§ PROMPT:
Set down the entries once more, exactly as they are written.

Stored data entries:
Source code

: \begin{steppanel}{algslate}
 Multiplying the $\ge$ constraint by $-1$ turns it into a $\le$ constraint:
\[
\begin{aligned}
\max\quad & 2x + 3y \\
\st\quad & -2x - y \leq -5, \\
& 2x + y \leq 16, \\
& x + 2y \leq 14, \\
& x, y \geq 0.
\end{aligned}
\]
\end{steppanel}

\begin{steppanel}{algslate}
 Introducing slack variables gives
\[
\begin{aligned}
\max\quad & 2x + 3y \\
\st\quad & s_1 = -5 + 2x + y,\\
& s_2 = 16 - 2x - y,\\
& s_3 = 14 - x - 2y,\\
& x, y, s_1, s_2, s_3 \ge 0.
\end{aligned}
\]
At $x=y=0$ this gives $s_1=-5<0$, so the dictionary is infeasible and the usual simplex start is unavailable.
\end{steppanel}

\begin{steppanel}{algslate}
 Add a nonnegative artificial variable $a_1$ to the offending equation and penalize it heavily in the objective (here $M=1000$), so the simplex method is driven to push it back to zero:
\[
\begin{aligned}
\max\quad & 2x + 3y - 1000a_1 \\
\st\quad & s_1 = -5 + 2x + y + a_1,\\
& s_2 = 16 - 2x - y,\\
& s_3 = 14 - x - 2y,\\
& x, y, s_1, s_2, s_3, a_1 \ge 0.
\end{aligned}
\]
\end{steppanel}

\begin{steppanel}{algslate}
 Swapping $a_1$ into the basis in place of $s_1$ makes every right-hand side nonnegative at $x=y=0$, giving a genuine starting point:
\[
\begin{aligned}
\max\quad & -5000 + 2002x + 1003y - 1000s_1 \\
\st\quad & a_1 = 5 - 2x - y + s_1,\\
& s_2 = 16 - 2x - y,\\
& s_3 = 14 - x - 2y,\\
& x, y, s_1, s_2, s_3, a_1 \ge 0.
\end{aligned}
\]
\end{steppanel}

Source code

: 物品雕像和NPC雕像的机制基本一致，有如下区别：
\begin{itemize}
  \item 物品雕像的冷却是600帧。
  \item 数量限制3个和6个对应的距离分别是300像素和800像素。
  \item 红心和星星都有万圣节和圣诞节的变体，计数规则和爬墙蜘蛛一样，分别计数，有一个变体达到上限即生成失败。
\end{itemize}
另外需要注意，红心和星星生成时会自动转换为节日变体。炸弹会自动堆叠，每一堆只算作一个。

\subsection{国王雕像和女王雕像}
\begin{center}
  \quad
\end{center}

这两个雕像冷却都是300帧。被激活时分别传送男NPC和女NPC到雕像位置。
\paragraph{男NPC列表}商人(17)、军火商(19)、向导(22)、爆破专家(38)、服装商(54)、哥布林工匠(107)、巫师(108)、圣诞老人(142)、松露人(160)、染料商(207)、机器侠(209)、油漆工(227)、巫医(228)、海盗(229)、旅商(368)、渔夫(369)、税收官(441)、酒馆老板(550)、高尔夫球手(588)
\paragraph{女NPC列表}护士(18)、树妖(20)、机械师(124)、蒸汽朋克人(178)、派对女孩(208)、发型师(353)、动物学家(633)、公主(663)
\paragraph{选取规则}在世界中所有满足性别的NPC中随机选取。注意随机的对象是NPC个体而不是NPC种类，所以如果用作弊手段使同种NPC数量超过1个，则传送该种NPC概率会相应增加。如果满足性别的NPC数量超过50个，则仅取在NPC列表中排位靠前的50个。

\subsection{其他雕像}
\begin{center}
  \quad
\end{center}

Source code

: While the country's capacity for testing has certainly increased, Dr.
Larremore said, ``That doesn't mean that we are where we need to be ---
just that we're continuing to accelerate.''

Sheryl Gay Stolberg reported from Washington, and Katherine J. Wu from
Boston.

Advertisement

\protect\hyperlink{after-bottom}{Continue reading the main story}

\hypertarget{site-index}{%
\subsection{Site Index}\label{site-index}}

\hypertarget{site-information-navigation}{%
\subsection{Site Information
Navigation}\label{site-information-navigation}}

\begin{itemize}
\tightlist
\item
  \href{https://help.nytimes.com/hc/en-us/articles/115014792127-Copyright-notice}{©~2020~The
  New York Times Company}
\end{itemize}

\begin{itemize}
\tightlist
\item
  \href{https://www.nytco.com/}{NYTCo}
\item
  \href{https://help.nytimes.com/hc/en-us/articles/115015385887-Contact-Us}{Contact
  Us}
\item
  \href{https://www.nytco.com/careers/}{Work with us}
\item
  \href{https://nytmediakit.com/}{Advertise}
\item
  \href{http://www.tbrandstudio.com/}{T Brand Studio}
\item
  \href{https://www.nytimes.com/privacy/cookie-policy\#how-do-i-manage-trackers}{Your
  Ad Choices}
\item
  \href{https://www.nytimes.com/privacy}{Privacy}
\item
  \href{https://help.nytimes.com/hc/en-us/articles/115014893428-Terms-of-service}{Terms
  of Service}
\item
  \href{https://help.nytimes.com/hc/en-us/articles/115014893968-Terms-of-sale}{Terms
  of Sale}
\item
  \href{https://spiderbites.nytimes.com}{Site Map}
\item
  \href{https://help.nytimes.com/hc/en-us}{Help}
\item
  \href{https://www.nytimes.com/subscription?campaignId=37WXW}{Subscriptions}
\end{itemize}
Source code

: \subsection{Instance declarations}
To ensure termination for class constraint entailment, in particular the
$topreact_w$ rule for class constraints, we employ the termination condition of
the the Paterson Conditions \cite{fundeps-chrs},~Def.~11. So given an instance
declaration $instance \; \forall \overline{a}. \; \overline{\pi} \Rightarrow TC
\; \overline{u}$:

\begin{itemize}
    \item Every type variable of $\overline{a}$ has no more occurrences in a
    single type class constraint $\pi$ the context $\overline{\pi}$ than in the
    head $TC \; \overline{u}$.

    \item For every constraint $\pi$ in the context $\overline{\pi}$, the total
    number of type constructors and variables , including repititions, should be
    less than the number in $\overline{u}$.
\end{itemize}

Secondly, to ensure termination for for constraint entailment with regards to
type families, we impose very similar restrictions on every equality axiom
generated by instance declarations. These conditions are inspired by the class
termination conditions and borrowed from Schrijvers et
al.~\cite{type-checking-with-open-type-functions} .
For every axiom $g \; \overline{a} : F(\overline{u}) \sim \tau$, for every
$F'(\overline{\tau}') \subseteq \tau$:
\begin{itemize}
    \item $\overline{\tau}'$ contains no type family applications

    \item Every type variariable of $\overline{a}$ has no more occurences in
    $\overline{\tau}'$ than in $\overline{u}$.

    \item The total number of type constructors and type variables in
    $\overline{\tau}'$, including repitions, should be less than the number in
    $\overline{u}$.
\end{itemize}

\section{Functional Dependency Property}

§ ANSWER AREA:
Source code

: \begin{steppanel}{algslate}
 Multiplying the $\ge$ constraint by $-1$ turns it into a $\le$ constraint:
\[
\begin{aligned}
\max\quad & 2x + 3y \\
\st\quad & -2x - y \leq -5, \\
& 2x + y \leq 16, \\
& x + 2y \leq 14, \\
& x, y \geq 0.
\end{aligned}
\]
\end{steppanel}

\begin{steppanel}{algslate}
 Introducing slack variables gives
\[
\begin{aligned}
\max\quad & 2x + 3y \\
\st\quad & s_1 = -5 + 2x + y,\\
& s_2 = 16 - 2x - y,\\
& s_3 = 14 - x - 2y,\\
& x, y, s_1, s_2, s_3 \ge 0.
\end{aligned}
\]
At $x=y=0$ this gives $s_1=-5<0$, so the dictionary is infeasible and the usual simplex start is unavailable.
\end{steppanel}

\begin{steppanel}{algslate}
 Add a nonnegative artificial variable $a_1$ to the offending equation and penalize it heavily in the objective (here $M=1000$), so the simplex method is driven to push it back to zero:
\[
\begin{aligned}
\max\quad & 2x + 3y - 1000a_1 \\
\st\quad & s_1 = -5 + 2x + y + a_1,\\
& s_2 = 16 - 2x - y,\\
& s_3 = 14 - x - 2y,\\
& x, y, s_1, s_2, s_3, a_1 \ge 0.
\end{aligned}
\]
\end{steppanel}

\begin{steppanel}{algslate}
 Swapping $a_1$ into the basis in place of $s_1$ makes every right-hand side nonnegative at $x=y=0$, giving a genuine starting point:
\[
\begin{aligned}
\max\quad & -5000 + 2002x + 1003y - 1000s_1 \\
\st\quad & a_1 = 5 - 2x - y + s_1,\\
& s_2 = 16 - 2x - y,\\
& s_3 = 14 - x - 2y,\\
& x, y, s_1, s_2, s_3, a_1 \ge 0.
\end{aligned}
\]
\end{steppanel}

Source code

: 物品雕像和NPC雕像的机制基本一致，有如下区别：
\begin{itemize}
  \item 物品雕像的冷却是600帧。
  \item 数量限制3个和6个对应的距离分别是300像素和800像素。
  \item 红心和星星都有万圣节和圣诞节的变体，计数规则和爬墙蜘蛛一样，分别计数，有一个变体达到上限即生成失败。
\end{itemize}
另外需要注意，红心和星星生成时会自动转换为节日变体。炸弹会自动堆叠，每一堆只算作一个。

\subsection{国王雕像和女王雕像}
\begin{center}
  \quad
\end{center}

这两个雕像冷却都是300帧。被激活时分别传送男NPC和女NPC到雕像位置。
\paragraph{男NPC列表}商人(17)、军火商(19)、向导(22)、爆破专家(38)、服装商(54)、哥布林工匠(107)、巫师(108)、圣诞老人(142)、松露人(160)、染料商(207)、机器侠(209)、油漆工(227)、巫医(228)、海盗(229)、旅商(368)、渔夫(369)、税收官(441)、酒馆老板(550)、高尔夫球手(588)
\paragraph{女NPC列表}护士(18)、树妖(20)、机械师(124)、蒸汽朋克人(178)、派对女孩(208)、发型师(353)、动物学家(633)、公主(663)
\paragraph{选取规则}在世界中所有满足性别的NPC中随机选取。注意随机的对象是NPC个体而不是NPC种类，所以如果用作弊手段使同种NPC数量超过1个，则传送该种NPC概率会相应增加。如果满足性别的NPC数量超过50个，则仅取在NPC列表中排位靠前的50个。

\subsection{其他雕像}
\begin{center}
  \quad
\end{center}

Source code

: While the country's capacity for testing has certainly increased, Dr.
Larremore said, ``That doesn't mean that we are where we need to be ---
just that we're continuing to accelerate.''

Sheryl Gay Stolberg reported from Washington, and Katherine J. Wu from
Boston.

Advertisement

\protect\hyperlink{after-bottom}{Continue reading the main story}

\hypertarget{site-index}{%
\subsection{Site Index}\label{site-index}}

\hypertarget{site-information-navigation}{%
\subsection{Site Information
Navigation}\label{site-information-navigation}}

\begin{itemize}
\tightlist
\item
  \href{https://help.nytimes.com/hc/en-us/articles/115014792127-Copyright-notice}{©~2020~The
  New York Times Company}
\end{itemize}

\begin{itemize}
\tightlist
\item
  \href{https://www.nytco.com/}{NYTCo}
\item
  \href{https://help.nytimes.com/hc/en-us/articles/115015385887-Contact-Us}{Contact
  Us}
\item
  \href{https://www.nytco.com/careers/}{Work with us}
\item
  \href{https://nytmediakit.com/}{Advertise}
\item
  \href{http://www.tbrandstudio.com/}{T Brand Studio}
\item
  \href{https://www.nytimes.com/privacy/cookie-policy\#how-do-i-manage-trackers}{Your
  Ad Choices}
\item
  \href{https://www.nytimes.com/privacy}{Privacy}
\item
  \href{https://help.nytimes.com/hc/en-us/articles/115014893428-Terms-of-service}{Terms
  of Service}
\item
  \href{https://help.nytimes.com/hc/en-us/articles/115014893968-Terms-of-sale}{Terms
  of Sale}
\item
  \href{https://spiderbites.nytimes.com}{Site Map}
\item
  \href{https://help.nytimes.com/hc/en-us}{Help}
\item
  \href{https://www.nytimes.com/subscription?campaignId=37WXW}{Subscriptions}
\end{itemize}
Source code

: \subsection{Instance declarations}
To ensure termination for class constraint entailment, in particular the
$topreact_w$ rule for class constraints, we employ the termination condition of
the the Paterson Conditions \cite{fundeps-chrs},~Def.~11. So given an instance
declaration $instance \; \forall \overline{a}. \; \overline{\pi} \Rightarrow TC
\; \overline{u}$:

\begin{itemize}
    \item Every type variable of $\overline{a}$ has no more occurrences in a
    single type class constraint $\pi$ the context $\overline{\pi}$ than in the
    head $TC \; \overline{u}$.

    \item For every constraint $\pi$ in the context $\overline{\pi}$, the total
    number of type constructors and variables , including repititions, should be
    less than the number in $\overline{u}$.
\end{itemize}

Secondly, to ensure termination for for constraint entailment with regards to
type families, we impose very similar restrictions on every equality axiom
generated by instance declarations. These conditions are inspired by the class
termination conditions and borrowed from Schrijvers et
al.~\cite{type-checking-with-open-type-functions} .
For every axiom $g \; \overline{a} : F(\overline{u}) \sim \tau$, for every
$F'(\overline{\tau}') \subseteq \tau$:
\begin{itemize}
    \item $\overline{\tau}'$ contains no type family applications

    \item Every type variariable of $\overline{a}$ has no more occurences in
    $\overline{\tau}'$ than in $\overline{u}$.

    \item The total number of type constructors and type variables in
    $\overline{\tau}'$, including repitions, should be less than the number in
    $\overline{u}$.
\end{itemize}

\section{Functional Dependency Property}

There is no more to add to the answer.